On the other hand, the aluminum works very well at making the signal go where you want. In this case, what I used was some really thin Chinese made foil wrap. They didn't put a steel cutter on the carton, the foil is so easy to rip that just some cardboard teeth will cut it straight across.

One problem with using this foil wrap is that it wont keep it's shape if you even so much as touch the stuff, and the cone shape the foil is patterned after is supposed to be a precision device.

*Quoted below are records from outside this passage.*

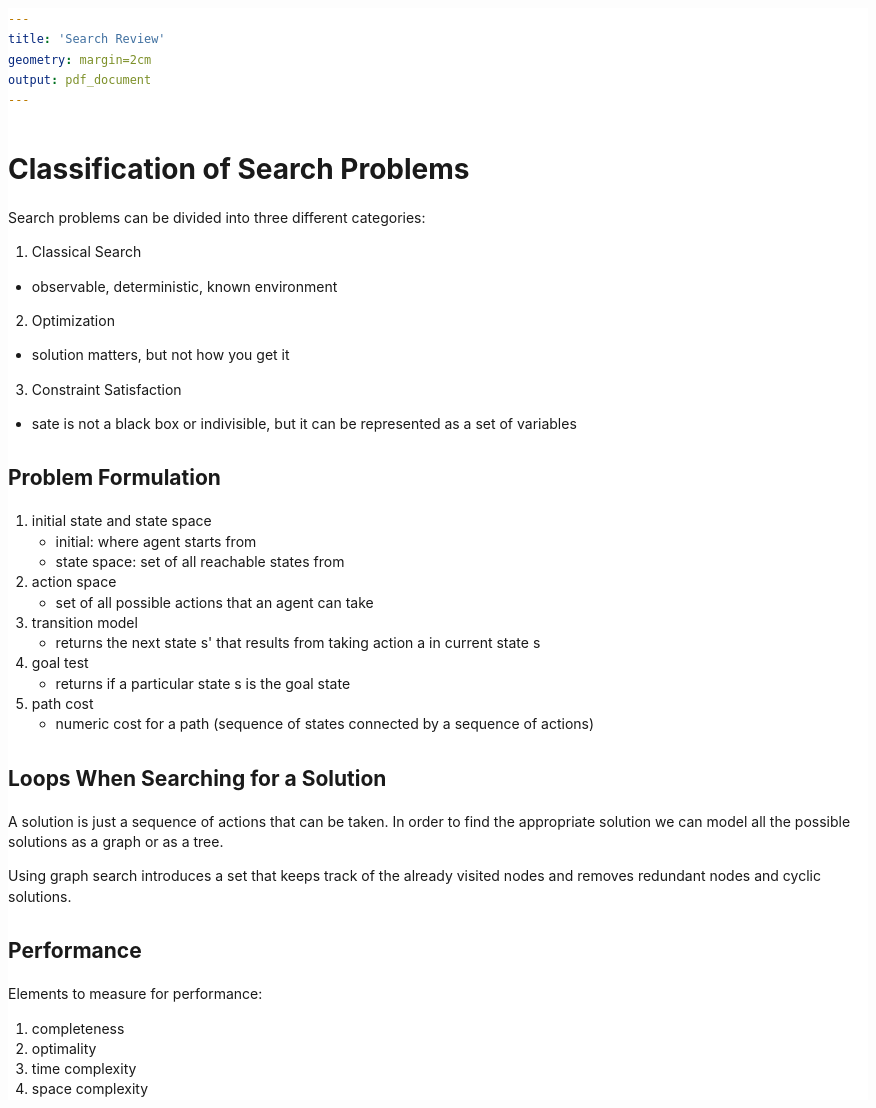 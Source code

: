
```yaml
---
title: 'Search Review'
geometry: margin=2cm
output: pdf_document
---
```


# Classification of Search Problems

Search problems can be divided into three different categories:

1. Classical Search
- observable, deterministic, known environment

2. Optimization
- solution matters, but not how you get it

3. Constraint Satisfaction
- sate is not a black box or indivisible, but it can be represented as a set of variables


## Problem Formulation

1. initial state and state space
    - initial: where agent starts from
    - state space: set of all reachable states from 
2. action space
    - set of all possible actions that an agent can take
3. transition model
    - returns the next state s' that results from taking action a in current state s
4. goal test
    - returns if a particular state s is the goal state
5. path cost
    - numeric cost for a path (sequence of states connected by a sequence of actions)

## Loops When Searching for a Solution

A solution is just a sequence of actions that can be taken. In order to find the appropriate solution we can model all the possible solutions as a graph or as a tree. 

Using graph search introduces a set that keeps track of the already visited nodes and removes redundant nodes and cyclic solutions.

## Performance

Elements to measure for performance:

1. completeness
2. optimality 
3. time complexity
4. space complexity
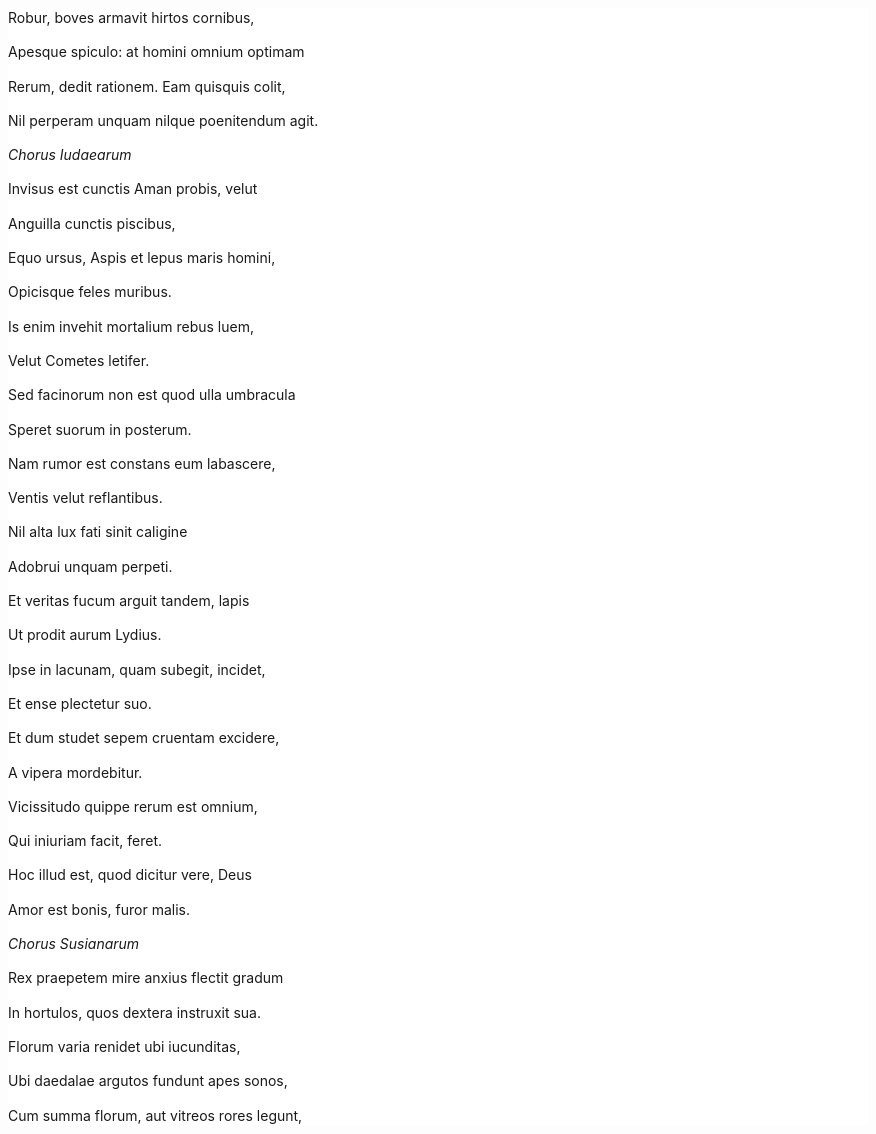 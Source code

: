 Robur, boves armavit hirtos cornibus,

Apesque spiculo: at homini omnium optimam

Rerum, dedit rationem. Eam quisquis colit,

Nil perperam unquam nilque poenitendum agit.

*Chorus Iudaearum*

Invisus est cunctis Aman probis, velut

Anguilla cunctis piscibus,

Equo ursus, Aspis et lepus maris homini,

Opicisque feles muribus.

Is enim invehit mortalium rebus luem,

Velut Cometes letifer.

Sed facinorum non est quod ulla umbracula

Speret suorum in posterum.

Nam rumor est constans eum labascere,

Ventis velut reflantibus.

Nil alta lux fati sinit caligine

Adobrui unquam perpeti.

Et veritas fucum arguit tandem, lapis

Ut prodit aurum Lydius.

Ipse in lacunam, quam subegit, incidet,

Et ense plectetur suo.

Et dum studet sepem cruentam excidere,

A vipera mordebitur.

Vicissitudo quippe rerum est omnium,

Qui iniuriam facit, feret.

Hoc illud est, quod dicitur vere, Deus

Amor est bonis, furor malis.

*Chorus Susianarum*

Rex praepetem mire anxius flectit gradum

In hortulos, quos dextera instruxit sua.

Florum varia renidet ubi iucunditas,

Ubi daedalae argutos fundunt apes sonos,

Cum summa florum, aut vitreos rores legunt,

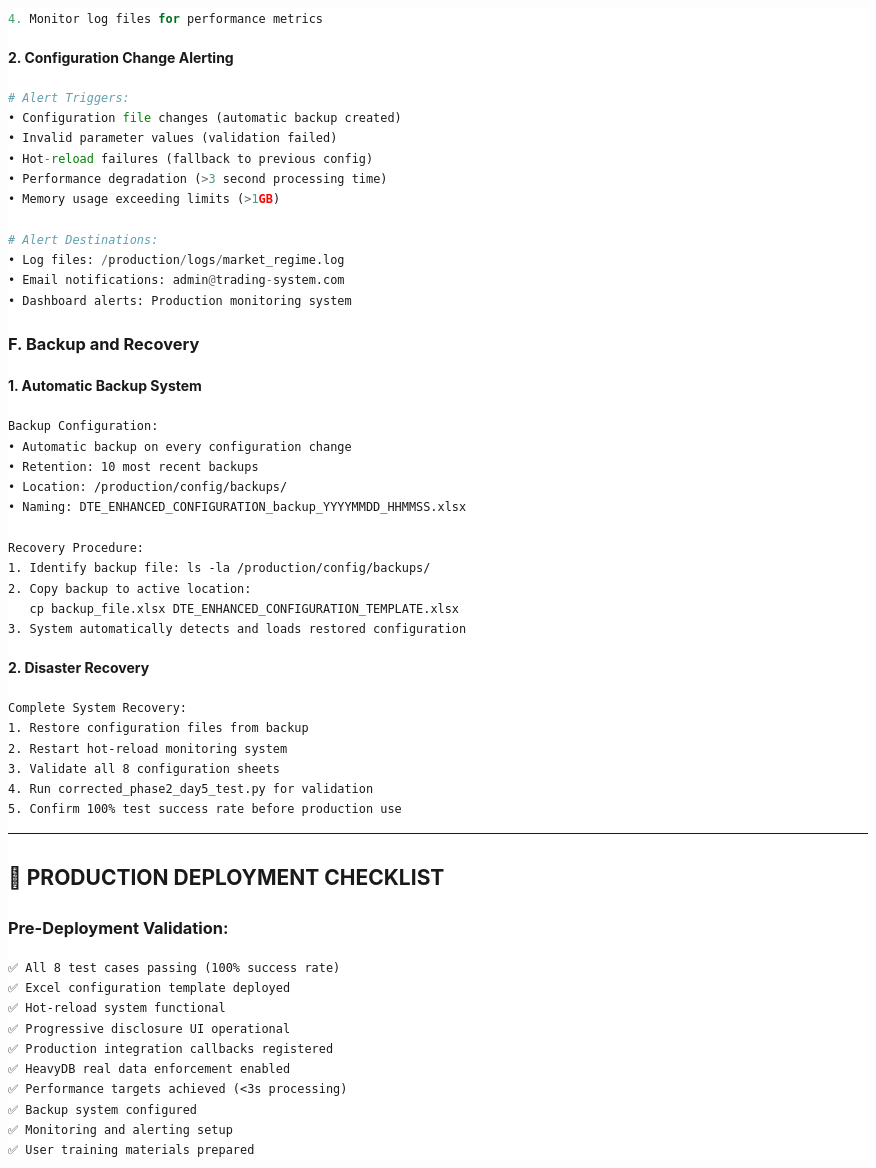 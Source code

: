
 ```python
4. Monitor log files for performance metrics
```

#### **2. Configuration Change Alerting**
```python
# Alert Triggers:
• Configuration file changes (automatic backup created)
• Invalid parameter values (validation failed)
• Hot-reload failures (fallback to previous config)
• Performance degradation (>3 second processing time)
• Memory usage exceeding limits (>1GB)

# Alert Destinations:
• Log files: /production/logs/market_regime.log
• Email notifications: admin@trading-system.com
• Dashboard alerts: Production monitoring system
```

### **F. Backup and Recovery**

#### **1. Automatic Backup System**
```
Backup Configuration:
• Automatic backup on every configuration change
• Retention: 10 most recent backups
• Location: /production/config/backups/
• Naming: DTE_ENHANCED_CONFIGURATION_backup_YYYYMMDD_HHMMSS.xlsx

Recovery Procedure:
1. Identify backup file: ls -la /production/config/backups/
2. Copy backup to active location:
   cp backup_file.xlsx DTE_ENHANCED_CONFIGURATION_TEMPLATE.xlsx
3. System automatically detects and loads restored configuration
```

#### **2. Disaster Recovery**
```
Complete System Recovery:
1. Restore configuration files from backup
2. Restart hot-reload monitoring system
3. Validate all 8 configuration sheets
4. Run corrected_phase2_day5_test.py for validation
5. Confirm 100% test success rate before production use
```

---

## 🚀 **PRODUCTION DEPLOYMENT CHECKLIST**

### **Pre-Deployment Validation:**
```
✅ All 8 test cases passing (100% success rate)
✅ Excel configuration template deployed
✅ Hot-reload system functional
✅ Progressive disclosure UI operational
✅ Production integration callbacks registered
✅ HeavyDB real data enforcement enabled
✅ Performance targets achieved (<3s processing)
✅ Backup system configured
✅ Monitoring and alerting setup
✅ User training materials prepared
```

Now what the plastic does, is it makes for a very nice rigid shape that holds the foil in a fair approximation of the cone it needs to be.  As a plus, the plastic is transparent at that frequency and won't get in the way of the signal.  I tested this by putting some of the plastic by itself in my microwave and it did not get hot. (that means it did not absorb any of the energy, or 'block' it - also microwave ovens use almost the exact same frequency as Wi-Fi)

The cone helps get more signal into the waveguide.  It acts as an impedance matching device to free air.  The dimensions are calculated with the help of some radio frequency tuning software, basically the bigger the opening, the longer the cone.  The ratio follows a complicated set of rules so it doesn't really just scale up by doubling the measurements.  Seeing as this waveguide is not really the best choice, I may as well have used a dog cone. i would recommend using one of the coffee can designs instead of a fire extinguisher.  It looks like I didn't put the finished length of the cone into this Instructable, but I did put the diameter of the cones exit - 242 mm. The antenna isn't nearby or I would just measure it and say what the length of the cone is, sorry.

Well, it all started with the construction of a simple cantenna, which is actually just a waveguide antenna because I did not include the usual stack of washers inside of the tube like the origional cantenna.  The waveguide worked but I wanted better performance, so I tried aiming it at a small parabolic dish and thereby built a dish antenna with a waveguide feed. That worked better but was not very directional. I tried adding director rings to the feed but nothing worked. And then I read that a waveguide with a cone added to the end could be made very directional and also could get a decent amount of signal if built right. So I spent some time and came up with the ideal dimensions for my existing waveguide. I also tried making it even more directional by adding a crazy amount of directors, but that didn't work so I cut those off and just settled for a simple waveguide with cone attached. And that is what this instructable details the construction of.  I had thought that the more persistent hobbiest might see that I have posted instructables about my previous antennas and read up on those to get a more complete understanding of how this final antenna came about.  This is then, an evolutionary design, and not a very well engineered one at that.  I'm fairly certain that a larger diameter should be used for the waveguide, maybe five inches or more. That would change the required length of the waveguide tube, the distance from the back of the tube to where the hole is cut, and the overall length and outer diameter of the cone depending on how directional it should be.  The entire evolution of these antennas has been based on using the same USB WiFi adapter with a pair of five-foot USB cables.

Uploads are a bit slower. The hotter connection from this location would allow me to upload a jpg resized for craigslist default - 300 x 225 pixel - 9~13 kb, in less than two minutes.